Launch of the Mount St. Laurence Register On-Line Database
Mayor of Limerick Kathleen Leddin last night officially launched an online, searchable database of 70,000 people buried at Mount St. Lawrence Cemetery. The first in a series of projects aimed at documenting the social history of Limerick through one of the country’s largest cemeteries has been completed.
The History Department of Mary Immaculate College, in conjunction with staff from Limerick City Archives, have spent the past two years manually transcribing thousands of handwritten records of those buried at Mount St.
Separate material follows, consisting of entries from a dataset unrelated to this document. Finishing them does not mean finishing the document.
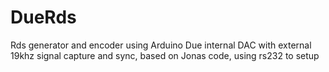 # DueRds
Rds generator and encoder using Arduino Due internal DAC with external 19khz signal capture and sync, based on Jonas code, using rs232 to setup
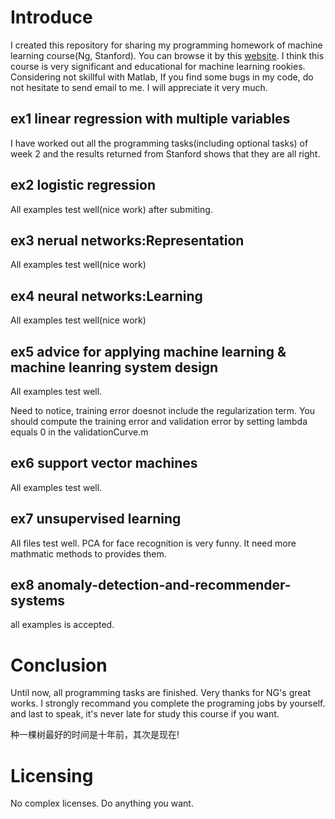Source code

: # Introduce

I created this repository for sharing my programming homework of machine learning course(Ng, Stanford). You can browse it by this [website](https://www.coursera.org/learn/machine-learning/home/welcome). I think this course is very significant and educational for machine learning rookies. Considering not skillful  with Matlab, If you find some bugs in my code, do not hesitate to send email to me. I will appreciate it very much.


## ex1 linear regression with multiple variables

I have worked out all the programming tasks(including optional tasks) of week 2 and the results returned from Stanford  shows that they are all right. 

## ex2 logistic regression

All examples test well(nice work) after submiting.

## ex3 nerual networks:Representation

All examples test well(nice work)

## ex4 neural networks:Learning

All examples test well(nice work)

## ex5 advice for applying machine learning & machine leanring system design

All examples test well. 

Need to notice, training error doesnot include the regularization term. You should compute the training error and validation error by setting lambda equals 0 in the validationCurve.m

## ex6 support vector machines

All examples test well.

## ex7 unsupervised learning
All files test well.
PCA for face recognition is very funny. It need more mathmatic methods to provides them.

## ex8 anomaly-detection-and-recommender-systems
all examples is accepted.


# Conclusion
Until now, all programming tasks are finished. Very thanks for NG's great works. I strongly recommand you complete the programing jobs by yourself. and last to speak, it's never late for study this course if you want.


种一棵树最好的时间是十年前，其次是现在! 


#  Licensing

No complex licenses. Do anything you want.




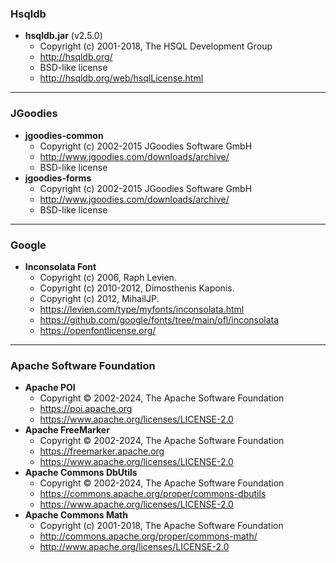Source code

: ### Hsqldb
* __hsqldb.jar__ (v2.5.0)
    - Copyright (c) 2001-2018, The HSQL Development Group
    - http://hsqldb.org/
    - BSD-like license
    - http://hsqldb.org/web/hsqlLicense.html
---
### JGoodies
* __jgoodies-common__
    - Copyright (c) 2002-2015 JGoodies Software GmbH
    - http://www.jgoodies.com/downloads/archive/
    - BSD-like license
* __jgoodies-forms__
    - Copyright (c) 2002-2015 JGoodies Software GmbH
    - http://www.jgoodies.com/downloads/archive/
    - BSD-like license
---
### Google
* __Inconsolata Font__
    - Copyright (c) 2006, Raph Levien.
    - Copyright (c) 2010-2012, Dimosthenis Kaponis.
    - Copyright (c) 2012, MihailJP.
    - https://levien.com/type/myfonts/inconsolata.html
    - https://github.com/google/fonts/tree/main/ofl/inconsolata
    - https://openfontlicense.org/
---
### Apache Software Foundation
* __Apache POI__
    - Copyright © 2002-2024, The Apache Software Foundation
    - https://poi.apache.org
    - https://www.apache.org/licenses/LICENSE-2.0
* __Apache FreeMarker__
    - Copyright © 2002-2024, The Apache Software Foundation
    - https://freemarker.apache.org
    - https://www.apache.org/licenses/LICENSE-2.0
* __Apache Commons DbUtils__
    - Copyright © 2002-2024, The Apache Software Foundation
    - https://commons.apache.org/proper/commons-dbutils
    - https://www.apache.org/licenses/LICENSE-2.0
* __Apache Commons Math__
    - Copyright (c) 2001-2018, The Apache Software Foundation
    - http://commons.apache.org/proper/commons-math/
    - http://www.apache.org/licenses/LICENSE-2.0


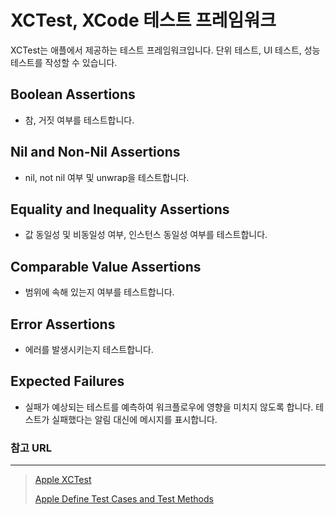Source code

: # XCTest, XCode 테스트 프레임워크

XCTest는 애플에서 제공하는 테스트 프레임워크입니다. 단위 테스트, UI 테스트, 성능 테스트를 작성할 수 있습니다.

## Boolean Assertions

- 참, 거짓 여부를 테스트합니다.

## Nil and Non-Nil Assertions

- nil, not nil 여부 및 unwrap을 테스트합니다.

## Equality and Inequality Assertions

- 값 동일성 및 비동일성 여부, 인스턴스 동일성 여부를 테스트합니다.

## Comparable Value Assertions

- 범위에 속해 있는지 여부를 테스트합니다.

## Error Assertions

- 에러를 발생시키는지 테스트합니다.

## Expected Failures

- 실패가 예상되는 테스트를 예측하여 워크플로우에 영향을 미치지 않도록 합니다. 테스트가 실패했다는 알림 대신에 메시지를 표시합니다.

### 참고 URL

---

> [Apple XCTest](https://developer.apple.com/documentation/xctest)
>
> [Apple Define Test Cases and Test Methods](https://developer.apple.com/documentation/xctest/defining_test_cases_and_test_methods)
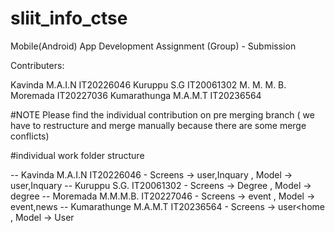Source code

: # sliit_info_ctse

Mobile(Android) App Development Assignment (Group) - Submission

Contributers:

Kavinda M.A.I.N IT20226046 Kuruppu S.G IT20061302 M. M. M. B. Moremada IT20227036 Kumarathunga M.A.M.T IT20236564

#NOTE
Please find the individual contribution on pre merging branch 
( we have to restructure and merge manually because there are some merge conflicts)

#individual work folder structure

-- Kavinda M.A.I.N       IT20226046    - Screens -> user,Inquary , Model -> user,Inquary
-- Kuruppu S.G.          IT20061302    - Screens -> Degree       , Model -> degree
-- Moremada M.M.M.B.     IT20227046    - Screens -> event        , Model -> event,news
-- Kumarathunge M.A.M.T  IT20236564    - Screens -> user<home    , Model -> User

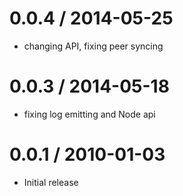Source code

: 
0.0.4 / 2014-05-25
==================

 * changing API, fixing peer syncing

0.0.3 / 2014-05-18
==================

 * fixing log emitting and Node api

0.0.1 / 2010-01-03
==================

  * Initial release
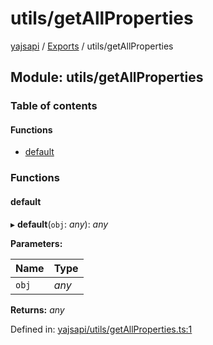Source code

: # utils/getAllProperties

[yajsapi](https://github.com/golemfactory/yagna-docs/tree/1b9d66c57da52a346eb2988dcfe9aa00d2f3d587/yajsapi/README.md) / [Exports](https://github.com/golemfactory/yagna-docs/tree/1b9d66c57da52a346eb2988dcfe9aa00d2f3d587/yajsapi/modules.md) / utils/getAllProperties

## Module: utils/getAllProperties

### Table of contents

#### Functions

* [default](utils_getallproperties.md#default)

### Functions

#### default

▸ **default**\(`obj`: _any_\): _any_

**Parameters:**

| Name | Type |
| :--- | :--- |
| `obj` | _any_ |

**Returns:** _any_

Defined in: [yajsapi/utils/getAllProperties.ts:1](https://github.com/golemfactory/yajsapi/blob/0a8d8c8/yajsapi/utils/getAllProperties.ts#L1)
Lawrence Cemetery between 1855 and 2008. The records include the name, age, address and grave location of those buried in the 164-year-old cemetery.
Speaking at last night’s launch event at the Georgian House in Pery Square, Mayor Leddin acknowledged the work of Limerick City Archives and Mary Immaculate College in creating “a lasting and precious record of Limerick’s social history.”
“Our cemeteries and the stories surrounding those who are buried there contain vital links to our past and therefore, it is important that these stories and the final resting places of our citizens are documented. This project represents the first in a series of projects aimed at making it easier for members of the public, both at home and abroad, to locate information relating to their deceased relatives,” she added.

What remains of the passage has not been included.